**The task**
Work out how many lines of the listing hold the string "accepted", then answer with that number and nothing else.

**Supplied data**
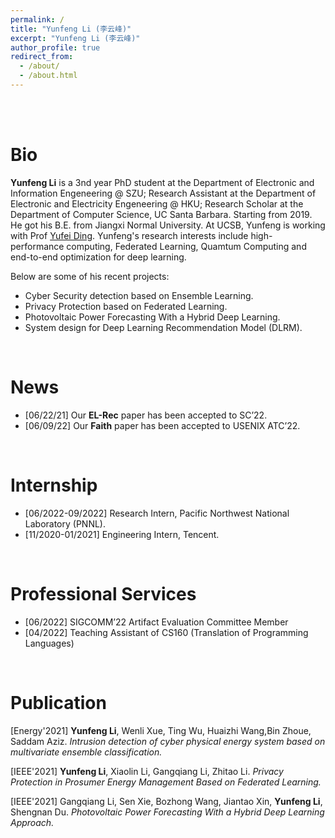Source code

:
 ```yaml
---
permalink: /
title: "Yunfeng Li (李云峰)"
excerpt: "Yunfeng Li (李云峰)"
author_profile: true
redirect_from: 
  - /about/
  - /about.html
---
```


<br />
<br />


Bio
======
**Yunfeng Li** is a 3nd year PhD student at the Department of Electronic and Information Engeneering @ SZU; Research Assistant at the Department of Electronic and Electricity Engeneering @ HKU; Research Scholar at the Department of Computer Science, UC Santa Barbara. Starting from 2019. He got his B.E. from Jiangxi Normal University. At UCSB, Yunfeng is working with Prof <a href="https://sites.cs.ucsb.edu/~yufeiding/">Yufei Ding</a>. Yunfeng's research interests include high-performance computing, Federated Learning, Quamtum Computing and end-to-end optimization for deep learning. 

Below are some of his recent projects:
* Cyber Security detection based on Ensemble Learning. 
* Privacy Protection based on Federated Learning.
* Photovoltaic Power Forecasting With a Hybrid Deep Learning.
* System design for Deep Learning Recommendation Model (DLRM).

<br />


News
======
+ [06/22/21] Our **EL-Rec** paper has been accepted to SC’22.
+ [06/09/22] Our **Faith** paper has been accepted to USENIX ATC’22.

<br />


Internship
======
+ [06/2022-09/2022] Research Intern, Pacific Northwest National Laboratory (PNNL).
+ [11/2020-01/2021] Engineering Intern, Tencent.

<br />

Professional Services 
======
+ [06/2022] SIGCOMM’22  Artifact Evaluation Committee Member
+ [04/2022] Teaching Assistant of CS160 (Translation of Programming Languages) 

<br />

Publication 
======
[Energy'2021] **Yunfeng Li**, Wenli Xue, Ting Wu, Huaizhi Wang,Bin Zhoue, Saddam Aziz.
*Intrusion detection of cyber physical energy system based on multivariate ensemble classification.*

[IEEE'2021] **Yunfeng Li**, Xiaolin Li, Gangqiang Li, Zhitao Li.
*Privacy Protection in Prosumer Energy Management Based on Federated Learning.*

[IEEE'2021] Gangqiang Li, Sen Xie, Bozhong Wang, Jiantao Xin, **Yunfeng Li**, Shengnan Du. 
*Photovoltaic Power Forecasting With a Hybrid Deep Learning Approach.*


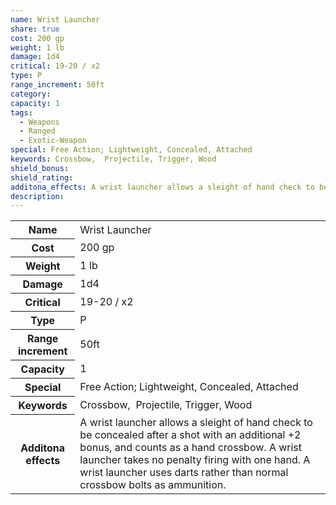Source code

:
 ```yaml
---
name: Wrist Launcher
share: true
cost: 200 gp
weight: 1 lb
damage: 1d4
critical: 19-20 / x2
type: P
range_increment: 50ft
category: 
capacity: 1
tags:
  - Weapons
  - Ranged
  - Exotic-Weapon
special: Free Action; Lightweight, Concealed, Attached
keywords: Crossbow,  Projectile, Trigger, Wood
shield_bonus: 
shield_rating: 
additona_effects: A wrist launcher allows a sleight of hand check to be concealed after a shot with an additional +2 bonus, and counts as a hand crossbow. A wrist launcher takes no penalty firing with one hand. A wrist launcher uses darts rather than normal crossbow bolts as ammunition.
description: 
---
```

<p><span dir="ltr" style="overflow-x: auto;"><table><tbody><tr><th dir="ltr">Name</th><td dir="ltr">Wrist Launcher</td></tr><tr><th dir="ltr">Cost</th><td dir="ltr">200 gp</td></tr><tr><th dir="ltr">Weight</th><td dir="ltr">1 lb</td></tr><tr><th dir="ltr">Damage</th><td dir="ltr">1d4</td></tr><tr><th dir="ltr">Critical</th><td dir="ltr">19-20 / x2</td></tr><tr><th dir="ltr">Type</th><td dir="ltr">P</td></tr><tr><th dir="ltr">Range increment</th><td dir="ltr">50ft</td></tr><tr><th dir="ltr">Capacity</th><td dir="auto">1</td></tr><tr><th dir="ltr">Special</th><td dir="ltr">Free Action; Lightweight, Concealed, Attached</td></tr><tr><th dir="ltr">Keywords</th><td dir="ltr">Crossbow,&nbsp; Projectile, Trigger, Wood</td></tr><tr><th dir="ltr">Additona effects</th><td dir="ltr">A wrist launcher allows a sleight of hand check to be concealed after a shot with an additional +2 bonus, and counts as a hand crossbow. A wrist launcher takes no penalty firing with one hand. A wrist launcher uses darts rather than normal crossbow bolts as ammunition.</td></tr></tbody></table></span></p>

**Answer below**
2